晋阳王皱了皱眉毛,能将他晋阳王府的暗卫一下子折进去六个人。
真是厉害了。
“一下子折进去六个。”晋阳王抬头淡淡的看了一眼,就这一眼,小厮打了个哆嗦,鸡皮疙瘩全起来了。
晋阳王这是发了狠了。
“我们遇到了四波人。”小厮额头冒着汗道:“本来前两波人我们都安全的过了,只是后面两波人来的多了些,我们又已经应付了两场颇有些疲倦,便折损有些大了。”
一共才去了三十人的小队,就折了六个人,晋阳王心头微酸,怎么说这些人也是他辛苦调l教出来的,拳脚功夫都是出类拔萃,现在所折就没有了。
他的目光沉静,道:“都安置好了么?”
“王爷放心都安置好了。”
“嗯,以后小心点。”明明是关心的语气,晋阳王说出来冷冽淡漠。
“是。”小厮回了,心里感到诧异,晋阳王的暗卫一共不过四十五人,这次派了三十人去送宋平小皇孙回宫折了六个。
晋阳王不但没有大发雷霆反而关心他们,让他们小心点。
这可是太阳打西边出来了。
他小心打探晋阳王的神色,发现晋阳王有些心不在焉,显然主要的心思并不在这上头。
但是晋阳王没说话,他又不敢私自退出去,只能干晾在那里。
怎么会有四波人,晋阳王怎么盘算也算不到会有四波人。
惠贵妃、诚王,除他二人之外还能有谁?
宋平自小在惠贵妃宫中,惠贵妃有杀心却不能下手。他出了宫,死在外头,无意对惠贵妃是最有利的。
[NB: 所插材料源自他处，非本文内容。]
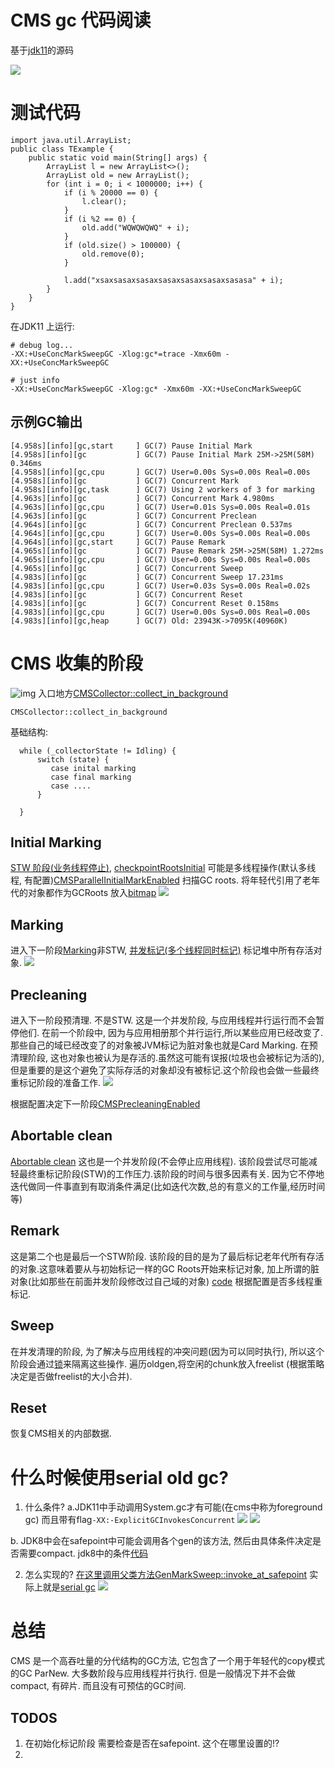 # CMS gc 代码阅读
基于[jdk11](https://github.com/gaoxingliang/openjdk-jdk11u/tree/master/src/hotspot/share/gc/cms)的源码

![](img/42df14e5.png)
# 测试代码
```
import java.util.ArrayList;
public class TExample {
    public static void main(String[] args) {
        ArrayList l = new ArrayList<>();
        ArrayList old = new ArrayList();
        for (int i = 0; i < 1000000; i++) {
            if (i % 20000 == 0) {
                l.clear();
            }
            if (i %2 == 0) {
                old.add("WQWQWQWQ" + i);
            }
            if (old.size() > 100000) {
                old.remove(0);
            }
            
            l.add("xsaxsasaxsasaxsasaxsasaxsasaxsasasa" + i);
        }
    }
}

```
在JDK11 上运行:
```
# debug log...
-XX:+UseConcMarkSweepGC -Xlog:gc*=trace -Xmx60m -XX:+UseConcMarkSweepGC

# just info
-XX:+UseConcMarkSweepGC -Xlog:gc* -Xmx60m -XX:+UseConcMarkSweepGC

```

## 示例GC输出
```
[4.958s][info][gc,start     ] GC(7) Pause Initial Mark
[4.958s][info][gc           ] GC(7) Pause Initial Mark 25M->25M(58M) 0.346ms
[4.958s][info][gc,cpu       ] GC(7) User=0.00s Sys=0.00s Real=0.00s
[4.958s][info][gc           ] GC(7) Concurrent Mark
[4.958s][info][gc,task      ] GC(7) Using 2 workers of 3 for marking
[4.963s][info][gc           ] GC(7) Concurrent Mark 4.980ms
[4.963s][info][gc,cpu       ] GC(7) User=0.01s Sys=0.00s Real=0.01s
[4.963s][info][gc           ] GC(7) Concurrent Preclean
[4.964s][info][gc           ] GC(7) Concurrent Preclean 0.537ms
[4.964s][info][gc,cpu       ] GC(7) User=0.00s Sys=0.00s Real=0.00s
[4.964s][info][gc,start     ] GC(7) Pause Remark
[4.965s][info][gc           ] GC(7) Pause Remark 25M->25M(58M) 1.272ms
[4.965s][info][gc,cpu       ] GC(7) User=0.00s Sys=0.00s Real=0.00s
[4.965s][info][gc           ] GC(7) Concurrent Sweep
[4.983s][info][gc           ] GC(7) Concurrent Sweep 17.231ms
[4.983s][info][gc,cpu       ] GC(7) User=0.03s Sys=0.00s Real=0.02s
[4.983s][info][gc           ] GC(7) Concurrent Reset
[4.983s][info][gc           ] GC(7) Concurrent Reset 0.158ms
[4.983s][info][gc,cpu       ] GC(7) User=0.00s Sys=0.00s Real=0.00s
[4.983s][info][gc,heap      ] GC(7) Old: 23943K->7095K(40960K)
```
# CMS 收集的阶段

![img](img/7f5a9b64.png)
入口地方[CMSCollector::collect_in_background](https://github.com/gaoxingliang/openjdk-jdk11u/blob/master/src/hotspot/share/gc/cms/concurrentMarkSweepGeneration.cpp#L1709)
```
CMSCollector::collect_in_background
```
基础结构:
```
  while (_collectorState != Idling) {
      switch (state) {
         case inital marking
         case final marking
         case ....
      }
  
  }
```
## Initial Marking
[STW 阶段(业务线程停止)](https://github.com/gaoxingliang/openjdk-jdk11u/blob/master/src/hotspot/share/gc/cms/concurrentMarkSweepGeneration.cpp#L2823), [checkpointRootsInitial](https://github.com/gaoxingliang/openjdk-jdk11u/blob/master/src/hotspot/share/gc/cms/concurrentMarkSweepGeneration.cpp#L5527)
可能是多线程操作(默认多线程, 有配置)[CMSParallelInitialMarkEnabled](https://github.com/gaoxingliang/openjdk-jdk11u/blob/master/src/hotspot/share/gc/cms/concurrentMarkSweepGeneration.cpp#L2871)
扫描GC roots.
将年轻代引用了老年代的对象都作为GCRoots 放入[bitmap](https://github.com/gaoxingliang/openjdk-jdk11u/blob/master/src/hotspot/share/gc/cms/concurrentMarkSweepGeneration.cpp#L2896)
![](img/389289ef.png)

## Marking
进入下一阶段[Marking](https://github.com/gaoxingliang/openjdk-jdk11u/blob/master/src/hotspot/share/gc/cms/concurrentMarkSweepGeneration.cpp#L1818)非STW, [并发标记(多个线程同时标记)](https://github.com/gaoxingliang/openjdk-jdk11u/blob/master/src/hotspot/share/gc/cms/concurrentMarkSweepGeneration.cpp#L2975)
标记堆中所有存活对象.
![](img/592156e6.png)

## Precleaning
进入下一阶段预清理. 不是STW. 这是一个并发阶段, 与应用线程并行运行而不会暂停他们. 
在前一个阶段中, 因为与应用相册那个并行运行,所以某些应用已经改变了. 
那些自己的域已经改变了的对象被JVM标记为脏对象也就是Card Marking. 
在预清理阶段, 这也对象也被认为是存活的.虽然这可能有误报(垃圾也会被标记为活的),
但是重要的是这个避免了实际存活的对象却没有被标记.这个阶段也会做一些最终重标记阶段的准备工作.
![](img/5b5c7624.png)

根据配置决定下一阶段[CMSPrecleaningEnabled](https://github.com/gaoxingliang/openjdk-jdk11u/blob/master/src/hotspot/share/gc/cms/concurrentMarkSweepGeneration.cpp#L3622)


## Abortable clean
[Abortable clean](https://github.com/gaoxingliang/openjdk-jdk11u/blob/master/src/hotspot/share/gc/cms/concurrentMarkSweepGeneration.cpp#L3634)
这也是一个并发阶段(不会停止应用线程). 该阶段尝试尽可能减轻最终重标记阶段(STW)的工作压力.该阶段的时间与很多因素有关. 因为它不停地迭代做同一件事直到有取消条件满足(比如迭代次数,总的有意义的工作量,经历时间等)

## Remark
这是第二个也是最后一个STW阶段. 该阶段的目的是为了最后标记老年代所有存活的对象.这意味着要从与初始标记一样的GC Roots开始来标记对象, 加上所谓的脏对象(比如那些在前面并发阶段修改过自己域的对象)
[code](https://github.com/gaoxingliang/openjdk-jdk11u/blob/master/src/hotspot/share/gc/cms/concurrentMarkSweepGeneration.cpp#L4129)
根据配置是否多线程重标记.

## Sweep
在并发清理的阶段, 为了解决与应用线程的冲突问题(因为可以同时执行), 所以这个阶段会通过[锁](https://github.com/gaoxingliang/openjdk-jdk11u/blob/master/src/hotspot/share/gc/cms/concurrentMarkSweepGeneration.cpp#L5393)来隔离这些操作.
遍历oldgen,将空闲的chunk放入freelist (根据策略决定是否做freelist的大小合并).

## Reset
恢复CMS相关的内部数据. 


# 什么时候使用serial old gc?
1. 什么条件?
a.JDK11中手动调用System.gc才有可能(在cms中称为foreground gc) 而且带有flag`-XX:-ExplicitGCInvokesConcurrent`
![](img/ff433bf2.png)
![](img/afe2b426.png)

b. JDK8中会在safepoint中可能会调用各个gen的该方法, 然后由具体条件决定是否需要compact.
jdk8中的条件[代码](https://github.com/gaoxingliang/openjdk-jdk/blob/jdk8-b120/hotspot/src/share/vm/gc_implementation/concurrentMarkSweep/concurrentMarkSweepGeneration.cpp#L1952)


2. 怎么实现的?
[在这里调用父类方法GenMarkSweep::invoke_at_safepoint](https://github.com/gaoxingliang/openjdk-jdk11u/blob/master/src/hotspot/share/gc/cms/concurrentMarkSweepGeneration.cpp#L1581)
实际上就是[serial gc](https://github.com/gaoxingliang/openjdk-jdk11u/blob/master/src/hotspot/share/gc/serial/genMarkSweep.cpp#L101)
![](img/0f1aa742.png)


# 总结
CMS 是一个高吞吐量的分代结构的GC方法, 它包含了一个用于年轻代的copy模式的GC ParNew. 大多数阶段与应用线程并行执行. 但是一般情况下并不会做compact, 有碎片. 而且没有可预估的GC时间.

## TODOS 
1. 在初始化标记阶段 需要检查是否在safepoint. 这个在哪里设置的!?
2.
诚王怕他知道当年之事,朝闻道,夕可死,想杀他也不足为奇。
那还有两波人是谁派来的。
“王爷,这四波人里有一波人我们颇为熟悉。”小厮见晋阳王迟迟不语,脑海里将今日的事捋了又捋说。
“嗯?”晋阳王的呢喃带了沙哑。
“像是长公主府上的人。”小厮说完又怕晋阳王不信,躬着身子解释:“长公主曾经在太紫观出家为道,公主府的暗卫也一并到了道观中保护公主安危,有一年赏香宴,其中一人晕香摘了面具呕吐不止,王爷可还记得?”
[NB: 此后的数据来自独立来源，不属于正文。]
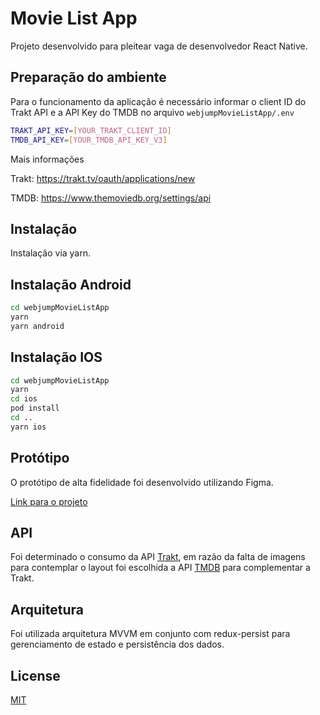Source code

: # Movie List App

 Projeto desenvolvido para pleitear vaga de desenvolvedor React Native.

## Preparação do ambiente
Para o funcionamento da aplicação é necessário informar o client ID do Trakt API e a API Key do TMDB no arquivo ```webjumpMovieListApp/.env```

```bash
TRAKT_API_KEY=[YOUR_TRAKT_CLIENT_ID]
TMDB_API_KEY=[YOUR_TMDB_API_KEY_V3]
```
Mais informações

Trakt: https://trakt.tv/oauth/applications/new

TMDB: https://www.themoviedb.org/settings/api

## Instalação

 Instalação via yarn.


## Instalação Android

```bash
cd webjumpMovieListApp
yarn
yarn android 
```


## Instalação IOS

```bash
cd webjumpMovieListApp
yarn
cd ios
pod install
cd ..
yarn ios 
```

## Protótipo

 O protótipo de alta fidelidade foi desenvolvido utilizando Figma.

[Link para o projeto](https://www.figma.com/file/5yjCvkMkkxcJzx3fkdb6mD/webjump-movie-list?node-id=1%3A2)


## API

 Foi determinado o consumo da API [Trakt](https://trakt.docs.apiary.io/), em razão da falta de imagens para contemplar o layout foi escolhida a API [TMDB](https://developers.themoviedb.org/3) para complementar a Trakt.

## Arquitetura
 Foi utilizada arquitetura MVVM em conjunto com redux-persist para gerenciamento de estado e persistência dos dados.
## License
[MIT](https://choosealicense.com/licenses/mit/)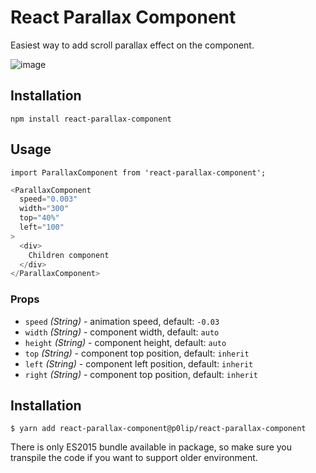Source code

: # React Parallax Component

Easiest way to add scroll parallax effect on the component.

![image](https://raw.githubusercontent.com/keske/react-parallax-component/master/src/example/images/example.gif?token=ABvV0pJZwvFAa0Nrvv6LRVqxkGZb8vhcks5Wgt1WwA%3D%3D)


## Installation

`npm install react-parallax-component`

## Usage

`import ParallaxComponent from 'react-parallax-component';`


```javascript
<ParallaxComponent
  speed="0.003"
  width="300"
  top="40%"
  left="100"
>
  <div>
    Children component
  </div>
</ParallaxComponent>
```

### Props
- `speed` _(String)_ - animation speed, default: `-0.03`
- `width` _(String)_ - component width, default: `auto`
- `height` _(String)_ - component height, default: `auto`
- `top` _(String)_ - component top position, default: `inherit`
- `left` _(String)_ - component left position, default: `inherit`
- `right` _(String)_ - component top position, default: `inherit`

## Installation
```
$ yarn add react-parallax-component@p0lip/react-parallax-component
```

There is only ES2015 bundle available in package, so make sure you transpile the code if you want to support older environment.
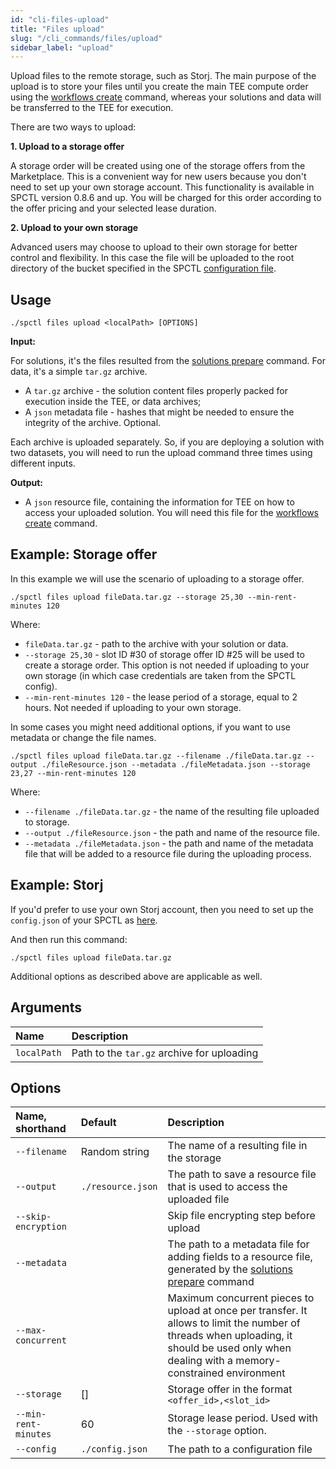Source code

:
 ```yaml
---
id: "cli-files-upload"
title: "Files upload"
slug: "/cli_commands/files/upload"
sidebar_label: "upload"
---
```


Upload files to the remote storage, such as Storj. The main purpose of the upload is to store your files until you create the main TEE compute order using the [workflows create](/developers/cli_commands/workflows/create) command, whereas your solutions and data will be transferred to the TEE for execution.

There are two ways to upload:

**1. Upload to a storage offer** 
 
A storage order will be created using one of the storage offers from the Marketplace. This is a convenient way for new users because you don't need to set up your own storage account. This functionality is available in SPCTL version 0.8.6 and up. You will be charged for this order according to the offer pricing and your selected lease duration.

**2. Upload to your own storage**

Advanced users may choose to upload to their own storage for better control and flexibility. In this case the file will be uploaded to the root directory of the bucket specified in the SPCTL [configuration file](/developers/cli_guides/configuring#set-up-storj).

## Usage

```
./spctl files upload <localPath> [OPTIONS]
```

**Input:**

For solutions, it's the files resulted from the [solutions prepare](/developers/cli_commands/solutions/prepare) command. For data, it's a simple `tar.gz` archive.

* A `tar.gz` archive - the solution content files properly packed for execution inside the TEE, or data archives;
* A `json` metadata file  - hashes that might be needed to ensure the integrity of the archive. Optional.

Each archive is uploaded separately. So, if you are deploying a solution with two datasets, you will need to run the upload command three times using different inputs.

**Output:**

* A `json` resource file, containing the information for TEE on how to access your uploaded solution. You will need this file for the  [workflows create](/developers/cli_commands/workflows/create#example-using-own-solution-and-data) command.

## Example: Storage offer

In this example we will use the scenario of uploading to a storage offer.

```
./spctl files upload fileData.tar.gz --storage 25,30 --min-rent-minutes 120
```

Where:
* `fileData.tar.gz` - path to the archive with your solution or data.
* `--storage 25,30` - slot ID #30 of storage offer ID #25 will be used to create a storage order. This option is not needed if uploading to your own storage (in which case credentials are taken from the SPCTL config).
* `--min-rent-minutes 120` - the lease period of a storage, equal to 2 hours. Not needed if uploading to your own storage.

In some cases you might need additional options, if you want to use metadata or change the file names.

```
./spctl files upload fileData.tar.gz --filename ./fileData.tar.gz --output ./fileResource.json --metadata ./fileMetadata.json --storage 23,27 --min-rent-minutes 120
```

Where:
* `--filename ./fileData.tar.gz` - the name of the resulting file uploaded to storage.
* `--output ./fileResource.json` - the path and name of the resource file.
* `--metadata ./fileMetadata.json` - the path and name of the metadata file that will be added to a resource file during the uploading process.

## Example: Storj

If you'd prefer to use your own Storj account, then you need to set up the `config.json` of your SPCTL as [here](/developers/cli_guides/configuring#set-up-storj).

And then run this command:

```
./spctl files upload fileData.tar.gz
```

Additional options as described above are applicable as well.

## Arguments

|**Name**| **Description**                |
| :- |:-------------------------------|
|`localPath`| Path to the `tar.gz` archive for uploading |

## Options

| **Name, shorthand**  | **Default**       | **Description**                                                                                                                                                                                                         |
|:---------------------|:------------------|:------------------------------------------------------------------------------------------------------------------------------------------------------------------------------------------------------------------------|
| `--filename`         | Random string     | The name of a resulting file in the storage                                                                                                                                                                             |
| `--output`           | `./resource.json` | The path to save a resource file that is used to access the uploaded file                                                                                                                                               |
| `--skip-encryption`  |                   | Skip file encrypting step before upload                                                                                                                                                                                 |
| `--metadata`         |                   | The path to a metadata file for adding fields to a resource file, generated by the [solutions prepare](/developers/cli_commands/solutions/prepare) command |
| `--max-concurrent`   |             | Maximum concurrent pieces to upload at once per transfer. It allows to limit the number of threads when uploading, it should be used only when dealing with a memory-constrained environment                            |
| `--storage`          | []                | Storage offer in the format `<offer_id>,<slot_id>`                                                                                                                                                                      |
| `--min-rent-minutes` | 60                | Storage lease period. Used with the `--storage` option.               |
| `--config`           | `./config.json`   | The path to a configuration file                                                                                                                                                                                        |

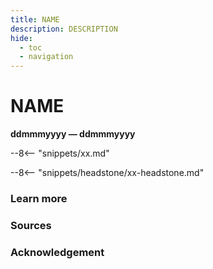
 ```yaml
---
title: NAME
description: DESCRIPTION
hide:
  - toc
  - navigation 
---
```


# NAME

**ddmmmyyyy — ddmmmyyyy**

--8<-- "snippets/xx.md"

<!-- if no story Add

## NAME <small>(pp-ss-gg)</small>

-->

--8<-- "snippets/headstone/xx-headstone.md"

### Learn more 

### Sources

### Acknowledgement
如何记不得,那男子晕香晕的厉害,直接从帘子后面长公主身边半跪倒下,长公主蹙着眉头怜惜的极了,竟然当众也靠在那男子身边,亲手将他的面具拿下,让人照顾他。
等他确定没事了,长公主才像宾客解释缘故。
“嗯。”
至那以后,长公主再也没有办过赏香宴,如何不记得。
“里面领头的正是这个人。”小厮道。
“下去吧,找乔先生治治你的伤,再好好的睡一觉吧。”晋阳王听了挥了挥手让他下去了。
他怎么忘了,当年东宫之事,便是长公主与四皇子联手所为。
四皇子忌惮宋平知道,长公主自然也忌惮。
那还有一波人是谁派来的?
晋阳王坐在太师椅上,他是真的感到有些累了,边境的战事才定,宫里的尔虞我诈又起,这些人有这样的精力,怎么不省一省来御外敌?!
不过只是两个孩子就这么容不下么?
“晋阳王。”门外传来的声音刺耳难听,像是男人捏着嗓子说话。
“李公公。”晋阳王走了出门。
“皇上宣您进宫呢。”李公公做了一个请的手势。
这个时候宣他进宫?
晋阳王走出院子走到大门口,门外车马已经备好,只等他了。
他偏头看了一眼李公公,看着李公公那似笑非笑的模样,心里冒出了一个大胆的想法。
他上了马车,顿住了脚步,远远而望。
在那不远处的九层宫阙,到底住了一个什么样的怪物啊。
他感叹道。
自己当初遗留在外,现在想来还是一件幸事了。
“王爷?”李公公开口催促。
“走吧。”他掀开帘子,坐了进去。